When the holidays or business travel rolls around, pet sitters can be a big help when you plan vacations with or without your dog or cat. Many of us will travel to visit family and friends, have folks visit, or spend vacation time away from home. Time off from work and a change of routine offers humans much-needed stress relief. But the same is not always true for furry family members.
I’m traveling this week to the Cat Writers’ Association and BlogPaws conference, and would love to travel with pets along the way. Many attendees will bring their cats and dogs on this working vacation, but those who leave pets at home must make other arrangements.
This past week, I also received a message from someone planning for a possible future absence due to surgery, and concerned about their beloved rescue cat, Larry. Like many kitties, this little guy is fearful of strangers. I applaud his owner’s forward-thinking, to help the little guy feel comfortable. So it was perfect timing to revisit this topic.
VACATIONING WITH & WITHOUT PETS
In general, cats tend to prefer staying in their home amid familiar surroundings. Some do well if left alone for a day or two when provided with adequate food and water, and extra litter boxes. That’s not appropriate for kittens, cats older than 10 years, or any cat with a health issue that needs attention, though.
No pet should be unsupervised for longer than a couple of days. Make arrangements to have a friend, a neighbor, or a professional pet sitter visit at least once a day to clean the toilet facilities, check food and water (and medicate, if needed), and perhaps play or cuddle with the cats.

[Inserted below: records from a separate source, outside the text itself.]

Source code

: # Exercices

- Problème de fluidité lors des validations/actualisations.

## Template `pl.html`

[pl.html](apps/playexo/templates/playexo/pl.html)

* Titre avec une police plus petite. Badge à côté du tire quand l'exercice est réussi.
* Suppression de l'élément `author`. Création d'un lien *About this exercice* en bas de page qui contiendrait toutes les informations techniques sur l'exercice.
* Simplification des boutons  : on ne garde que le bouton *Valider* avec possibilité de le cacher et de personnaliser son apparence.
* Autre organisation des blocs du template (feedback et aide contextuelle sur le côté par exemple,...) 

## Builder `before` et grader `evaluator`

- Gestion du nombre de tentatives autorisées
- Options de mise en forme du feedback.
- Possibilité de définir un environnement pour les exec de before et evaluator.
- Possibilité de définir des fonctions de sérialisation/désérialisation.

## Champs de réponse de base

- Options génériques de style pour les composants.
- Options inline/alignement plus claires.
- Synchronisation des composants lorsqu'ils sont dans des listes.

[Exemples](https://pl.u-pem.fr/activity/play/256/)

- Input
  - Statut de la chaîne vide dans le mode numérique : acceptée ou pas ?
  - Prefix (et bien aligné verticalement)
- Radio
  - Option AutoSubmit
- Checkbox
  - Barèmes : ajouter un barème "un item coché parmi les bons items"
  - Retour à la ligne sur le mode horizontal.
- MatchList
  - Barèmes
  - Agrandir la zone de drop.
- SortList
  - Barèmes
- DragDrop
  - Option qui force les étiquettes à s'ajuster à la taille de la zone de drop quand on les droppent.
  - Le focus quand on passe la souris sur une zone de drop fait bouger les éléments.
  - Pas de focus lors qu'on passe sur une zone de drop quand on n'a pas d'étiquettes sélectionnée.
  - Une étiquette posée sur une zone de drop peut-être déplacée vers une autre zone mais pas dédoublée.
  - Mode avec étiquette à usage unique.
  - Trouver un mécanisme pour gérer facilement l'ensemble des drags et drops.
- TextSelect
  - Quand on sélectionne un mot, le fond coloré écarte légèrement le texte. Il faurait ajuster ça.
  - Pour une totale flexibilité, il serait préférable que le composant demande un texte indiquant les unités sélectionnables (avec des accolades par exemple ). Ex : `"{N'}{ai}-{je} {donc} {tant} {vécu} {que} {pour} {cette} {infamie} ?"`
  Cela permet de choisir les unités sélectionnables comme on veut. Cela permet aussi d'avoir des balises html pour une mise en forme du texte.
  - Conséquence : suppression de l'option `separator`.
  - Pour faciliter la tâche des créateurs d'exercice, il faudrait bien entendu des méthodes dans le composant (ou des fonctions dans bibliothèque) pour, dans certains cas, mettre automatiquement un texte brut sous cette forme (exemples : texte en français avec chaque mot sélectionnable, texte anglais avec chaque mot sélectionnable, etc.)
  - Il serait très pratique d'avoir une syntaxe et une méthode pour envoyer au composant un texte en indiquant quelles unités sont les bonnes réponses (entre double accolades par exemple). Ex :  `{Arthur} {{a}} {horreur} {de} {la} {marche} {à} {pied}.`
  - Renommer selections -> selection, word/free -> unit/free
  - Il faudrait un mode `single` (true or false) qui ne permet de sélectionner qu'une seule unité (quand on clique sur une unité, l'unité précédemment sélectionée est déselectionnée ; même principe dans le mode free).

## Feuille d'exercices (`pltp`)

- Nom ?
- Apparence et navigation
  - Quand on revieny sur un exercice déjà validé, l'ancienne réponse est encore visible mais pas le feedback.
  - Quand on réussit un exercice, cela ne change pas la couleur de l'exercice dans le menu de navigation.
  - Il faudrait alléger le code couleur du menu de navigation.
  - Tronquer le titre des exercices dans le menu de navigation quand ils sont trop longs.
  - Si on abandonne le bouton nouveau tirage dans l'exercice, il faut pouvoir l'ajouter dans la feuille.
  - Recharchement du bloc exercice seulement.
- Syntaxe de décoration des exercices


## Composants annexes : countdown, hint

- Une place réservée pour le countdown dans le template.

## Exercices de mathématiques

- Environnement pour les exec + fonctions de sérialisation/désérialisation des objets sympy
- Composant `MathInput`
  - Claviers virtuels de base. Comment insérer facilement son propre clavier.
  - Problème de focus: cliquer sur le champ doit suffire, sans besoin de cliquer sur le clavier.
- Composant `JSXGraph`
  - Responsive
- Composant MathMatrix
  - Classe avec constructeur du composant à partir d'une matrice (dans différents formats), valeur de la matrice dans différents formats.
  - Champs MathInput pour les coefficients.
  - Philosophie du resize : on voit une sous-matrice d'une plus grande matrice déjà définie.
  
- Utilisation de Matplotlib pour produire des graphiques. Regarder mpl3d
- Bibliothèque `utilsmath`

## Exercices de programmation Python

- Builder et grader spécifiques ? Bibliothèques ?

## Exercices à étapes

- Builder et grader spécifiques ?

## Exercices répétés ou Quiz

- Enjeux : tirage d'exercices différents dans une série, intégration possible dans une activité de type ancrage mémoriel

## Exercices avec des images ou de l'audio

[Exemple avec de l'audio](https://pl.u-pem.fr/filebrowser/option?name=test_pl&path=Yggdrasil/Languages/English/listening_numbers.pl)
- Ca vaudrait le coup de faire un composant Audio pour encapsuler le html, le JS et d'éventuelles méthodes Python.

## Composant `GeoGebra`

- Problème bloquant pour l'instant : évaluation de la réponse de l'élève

Leaving dogs at home is also an option. But unless your dog is litter box trained (yes, it can be done!), people visits must be more frequent for potty breaks and meals. Some dogs eat four-days’-worth of food at one time if it’s all left out at once.
PICK A PET SITTER
Pet sitters are the ideal choice. You can search via professional organizations such as National Association of Professional Pet Sitters and Pet Sitters International to find members in your area. Check out the pet sitter’s credentials, how long they’ve been in business, if they’re bonded/insured, what services they provide, and be specific about fees. Find out how much time the pet sitter spends on each visit—average is 30 minutes but for dog walking (especially multiple pets) or grooming/medicating it may take more time and require a higher cost.
Ask for references (and check them!) before you decide if the service or individual is a match for you and your pets. It’s also important to see if the candidate interacts well with your cats and dogs. Some pet sitters specialize in special needs animals. For instance, they may be able to medicate your diabetic cat or “pill” your reluctant dog.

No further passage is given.